Ainda que plausível os argumentos defendidos nas demais teses, considera-se mais acertada a interpretação de que o prazo prescricional seja o qüinqüenal previsto no artigo 206, § 5°, I, do Código Civil Brasileiro para intentar ações de cobrança nos casos de sobreestadia de contêiner. A razão para tal posicionamento encontra respaldo no próprio negócio jurídico entabulado entre as partes. Como alhures mencionado, a obrigação pela devolução da unidade de carga e conseqüente pagamento pelo uso suplementar do equipamento, não está tão somente assegurado pelo Contrato de Transporte, mas também pelo ajuste realizado entre Consignatário e Transportador, mediante assinatura do Termo de Responsabilidade pela Devolução de Contêiner. Este termo de responsabilidade possui natureza equivalente ao acordo extrajudicial, qual seja a de negócio jurídico que tem por fim adquirir, modificar ou extinguir direitos. Trata-se de ajustamento de acordo do qual o consignatário da mercadoria torna-se parte em uma nova relação jurídica de interesse comercial. Esse novo negócio consiste na utilização da unidade de carga pelo consignatário/importador e a disponibilização do equipamento pelo transportador marítimo, concedendo prazo de isenção (free-time) e estipulando taxas por dia de atraso na devolução. O termo firmado pelo consignatário instrumentaliza a vontade entre as parte e constitui contrato formalmente perfeito, apto a produzir seus regulares efeitos. Embora, tal documento não demonstre inicialmente valor liquido, pois sequer sabe nesse momento se haverá sobreestadia ou não, é certo que o valor prefixado per diem adicional ao contrato, se tornará dívida líquida e certa, se constatado o atraso na devolução. Portanto, o termo de responsabilidade adquire forma excepcional de contrato, e o consignatário será capaz de mensurar o valor devido no momento em que efetuar a devolução do equipamento. Assim, podemos dizer que o termo de responsabilidade acompanhado da fatura de sobreestadia emitida pelo transportador, constitui dívida líquida e certa, podendo ser exigida do transportador e cobrada judicialmente dentro do prazo qüinqüenal, por tratar-se de cobrança de instrumento particular, tal como preceitua o artigo 206, § 5°, I, do CC.

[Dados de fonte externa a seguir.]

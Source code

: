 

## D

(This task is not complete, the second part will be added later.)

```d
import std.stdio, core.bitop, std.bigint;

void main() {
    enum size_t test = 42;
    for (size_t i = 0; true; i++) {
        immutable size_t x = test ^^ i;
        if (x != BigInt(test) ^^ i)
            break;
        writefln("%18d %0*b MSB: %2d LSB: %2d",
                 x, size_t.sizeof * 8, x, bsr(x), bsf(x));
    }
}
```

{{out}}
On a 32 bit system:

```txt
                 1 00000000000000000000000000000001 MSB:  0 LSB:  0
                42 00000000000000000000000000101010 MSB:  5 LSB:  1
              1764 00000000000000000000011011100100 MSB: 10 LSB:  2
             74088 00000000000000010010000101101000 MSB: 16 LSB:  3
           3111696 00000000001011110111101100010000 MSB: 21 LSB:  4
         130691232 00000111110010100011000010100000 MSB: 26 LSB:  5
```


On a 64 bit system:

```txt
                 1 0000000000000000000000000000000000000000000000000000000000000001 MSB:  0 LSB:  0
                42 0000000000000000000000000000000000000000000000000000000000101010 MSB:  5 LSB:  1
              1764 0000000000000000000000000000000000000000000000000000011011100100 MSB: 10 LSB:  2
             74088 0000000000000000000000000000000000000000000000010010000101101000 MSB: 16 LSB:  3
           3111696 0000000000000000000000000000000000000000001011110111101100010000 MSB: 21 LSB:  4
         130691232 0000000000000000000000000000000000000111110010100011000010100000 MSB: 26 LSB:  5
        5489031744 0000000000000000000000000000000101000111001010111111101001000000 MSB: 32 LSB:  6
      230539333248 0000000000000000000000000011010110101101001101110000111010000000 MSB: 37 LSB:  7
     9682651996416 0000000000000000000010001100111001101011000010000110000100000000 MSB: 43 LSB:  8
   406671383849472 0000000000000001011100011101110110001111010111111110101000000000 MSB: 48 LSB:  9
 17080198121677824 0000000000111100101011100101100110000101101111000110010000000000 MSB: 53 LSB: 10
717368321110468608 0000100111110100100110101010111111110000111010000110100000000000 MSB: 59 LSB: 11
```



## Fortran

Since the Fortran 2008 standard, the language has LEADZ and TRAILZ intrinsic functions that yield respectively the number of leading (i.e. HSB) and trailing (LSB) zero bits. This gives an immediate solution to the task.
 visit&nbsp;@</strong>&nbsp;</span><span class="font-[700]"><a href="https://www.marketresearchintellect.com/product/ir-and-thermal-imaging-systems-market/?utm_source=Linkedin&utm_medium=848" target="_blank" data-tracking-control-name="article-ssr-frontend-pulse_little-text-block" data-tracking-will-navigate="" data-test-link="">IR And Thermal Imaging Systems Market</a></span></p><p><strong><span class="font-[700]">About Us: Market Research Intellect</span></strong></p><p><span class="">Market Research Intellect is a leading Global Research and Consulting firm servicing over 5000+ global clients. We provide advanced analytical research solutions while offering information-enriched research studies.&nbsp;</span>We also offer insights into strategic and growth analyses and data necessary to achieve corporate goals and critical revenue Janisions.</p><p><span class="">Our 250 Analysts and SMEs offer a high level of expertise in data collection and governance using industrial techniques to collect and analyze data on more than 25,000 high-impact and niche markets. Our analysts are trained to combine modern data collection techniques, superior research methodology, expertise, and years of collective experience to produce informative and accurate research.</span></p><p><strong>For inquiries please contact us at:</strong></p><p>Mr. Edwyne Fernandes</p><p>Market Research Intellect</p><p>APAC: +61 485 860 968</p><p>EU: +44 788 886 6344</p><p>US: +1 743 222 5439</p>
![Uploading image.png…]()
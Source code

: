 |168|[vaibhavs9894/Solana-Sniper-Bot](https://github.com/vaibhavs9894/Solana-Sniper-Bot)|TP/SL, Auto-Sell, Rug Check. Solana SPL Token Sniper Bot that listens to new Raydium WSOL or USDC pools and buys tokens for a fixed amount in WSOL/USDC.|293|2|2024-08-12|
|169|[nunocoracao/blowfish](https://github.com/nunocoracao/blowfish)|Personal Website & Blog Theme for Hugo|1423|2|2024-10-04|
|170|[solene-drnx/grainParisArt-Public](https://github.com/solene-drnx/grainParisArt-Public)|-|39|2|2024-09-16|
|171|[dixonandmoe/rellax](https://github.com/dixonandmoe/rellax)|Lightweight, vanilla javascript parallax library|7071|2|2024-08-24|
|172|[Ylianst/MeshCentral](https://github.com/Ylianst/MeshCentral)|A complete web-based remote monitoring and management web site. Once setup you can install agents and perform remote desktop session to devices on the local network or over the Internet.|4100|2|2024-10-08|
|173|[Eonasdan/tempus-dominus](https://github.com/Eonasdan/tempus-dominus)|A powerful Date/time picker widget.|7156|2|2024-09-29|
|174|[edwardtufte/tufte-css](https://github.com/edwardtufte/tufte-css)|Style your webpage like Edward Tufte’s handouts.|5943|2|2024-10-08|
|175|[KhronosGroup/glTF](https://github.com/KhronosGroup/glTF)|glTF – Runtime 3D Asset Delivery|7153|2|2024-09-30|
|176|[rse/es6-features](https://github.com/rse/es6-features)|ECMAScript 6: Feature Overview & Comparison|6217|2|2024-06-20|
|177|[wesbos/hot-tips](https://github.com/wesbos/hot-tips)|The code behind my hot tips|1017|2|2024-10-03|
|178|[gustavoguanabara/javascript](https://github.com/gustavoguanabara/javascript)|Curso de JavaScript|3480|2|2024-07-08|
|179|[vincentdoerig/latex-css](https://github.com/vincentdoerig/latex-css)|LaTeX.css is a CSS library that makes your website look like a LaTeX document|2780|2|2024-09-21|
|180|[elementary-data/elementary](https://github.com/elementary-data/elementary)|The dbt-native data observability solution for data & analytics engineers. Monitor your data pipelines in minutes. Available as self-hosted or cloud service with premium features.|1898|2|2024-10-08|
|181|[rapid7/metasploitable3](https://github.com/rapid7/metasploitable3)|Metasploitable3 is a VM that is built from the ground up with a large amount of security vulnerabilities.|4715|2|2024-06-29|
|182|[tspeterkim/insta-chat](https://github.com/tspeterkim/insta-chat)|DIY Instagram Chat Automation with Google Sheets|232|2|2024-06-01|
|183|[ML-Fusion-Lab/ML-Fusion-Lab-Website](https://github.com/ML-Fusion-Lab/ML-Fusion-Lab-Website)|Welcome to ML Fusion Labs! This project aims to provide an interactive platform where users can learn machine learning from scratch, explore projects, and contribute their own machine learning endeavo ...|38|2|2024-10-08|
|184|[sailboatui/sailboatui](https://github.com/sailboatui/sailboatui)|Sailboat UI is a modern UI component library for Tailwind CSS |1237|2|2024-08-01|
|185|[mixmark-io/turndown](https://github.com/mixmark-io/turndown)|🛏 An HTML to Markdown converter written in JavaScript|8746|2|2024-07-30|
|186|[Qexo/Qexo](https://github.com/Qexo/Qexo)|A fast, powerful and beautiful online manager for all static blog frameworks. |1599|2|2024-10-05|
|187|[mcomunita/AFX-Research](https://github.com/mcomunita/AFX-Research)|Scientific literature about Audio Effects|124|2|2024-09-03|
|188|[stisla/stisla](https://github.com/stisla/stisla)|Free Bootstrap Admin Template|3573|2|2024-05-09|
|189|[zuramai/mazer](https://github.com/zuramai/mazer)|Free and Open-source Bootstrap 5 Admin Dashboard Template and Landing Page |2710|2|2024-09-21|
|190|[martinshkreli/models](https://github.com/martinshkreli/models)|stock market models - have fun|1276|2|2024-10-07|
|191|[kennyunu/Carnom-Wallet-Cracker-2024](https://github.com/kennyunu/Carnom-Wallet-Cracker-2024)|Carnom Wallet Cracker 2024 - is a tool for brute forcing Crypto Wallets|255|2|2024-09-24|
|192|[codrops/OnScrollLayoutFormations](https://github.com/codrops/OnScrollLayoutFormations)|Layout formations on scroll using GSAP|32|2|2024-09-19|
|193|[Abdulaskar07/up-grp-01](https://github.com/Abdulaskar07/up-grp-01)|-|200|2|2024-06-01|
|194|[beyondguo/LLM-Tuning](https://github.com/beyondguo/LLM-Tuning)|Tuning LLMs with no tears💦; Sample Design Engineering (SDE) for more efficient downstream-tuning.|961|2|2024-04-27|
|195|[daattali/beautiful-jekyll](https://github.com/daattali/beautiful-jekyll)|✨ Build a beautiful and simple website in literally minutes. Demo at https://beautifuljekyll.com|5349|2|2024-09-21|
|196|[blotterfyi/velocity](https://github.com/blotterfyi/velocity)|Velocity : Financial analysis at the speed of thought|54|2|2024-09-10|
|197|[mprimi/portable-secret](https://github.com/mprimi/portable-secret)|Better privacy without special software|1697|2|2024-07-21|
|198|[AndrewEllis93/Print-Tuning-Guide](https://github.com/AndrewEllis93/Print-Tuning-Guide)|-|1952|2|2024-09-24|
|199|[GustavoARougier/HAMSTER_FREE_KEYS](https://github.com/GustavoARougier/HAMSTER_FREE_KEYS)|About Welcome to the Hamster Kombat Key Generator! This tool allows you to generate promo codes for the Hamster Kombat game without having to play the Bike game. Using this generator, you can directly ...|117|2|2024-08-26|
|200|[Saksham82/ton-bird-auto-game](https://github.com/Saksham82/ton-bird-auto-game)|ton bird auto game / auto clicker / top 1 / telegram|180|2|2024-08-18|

Oportuno também consignar que quando tratamos de prescrição devemos dispensar cuidado redobrado, pois sua extensão afeta diretamente o exercício do direito de quem, em tese, o possui. Desse modo, exige-se aplicação branda da hermenêutica jurídica a preservar a apreciação da controvérsia e não promulgar seu súbito desaparecimento pela prescrição. Na lição de Washington de Barros os prazos prescricionais "são sempre de aplicação estrita, não comportando interpretação extensiva, nem analogia; a exegese será sempre restritiva" .
Apesar de todas as considerações pontuadas, o mais prudente para aqueles que pretendem militar na área marítima, sobretudo, nas ações que envolvem a cobrança de sobreestadia de contêiner, é sem sombra de dúvida, agir com cautela e observar o mínimo prazo prescricional de 1 (um) ano, ou talvez promover a devida interrupção do prazo prescricional por meio da medida apropriada. Talvez não tenhamos de volta a harmonia no entendimento da prescrição que regula a espécie, mas desse modo, estaremos evitando que a longa jornada processual resulte inócua ante a extinção da demanda fulminada pela prescrição.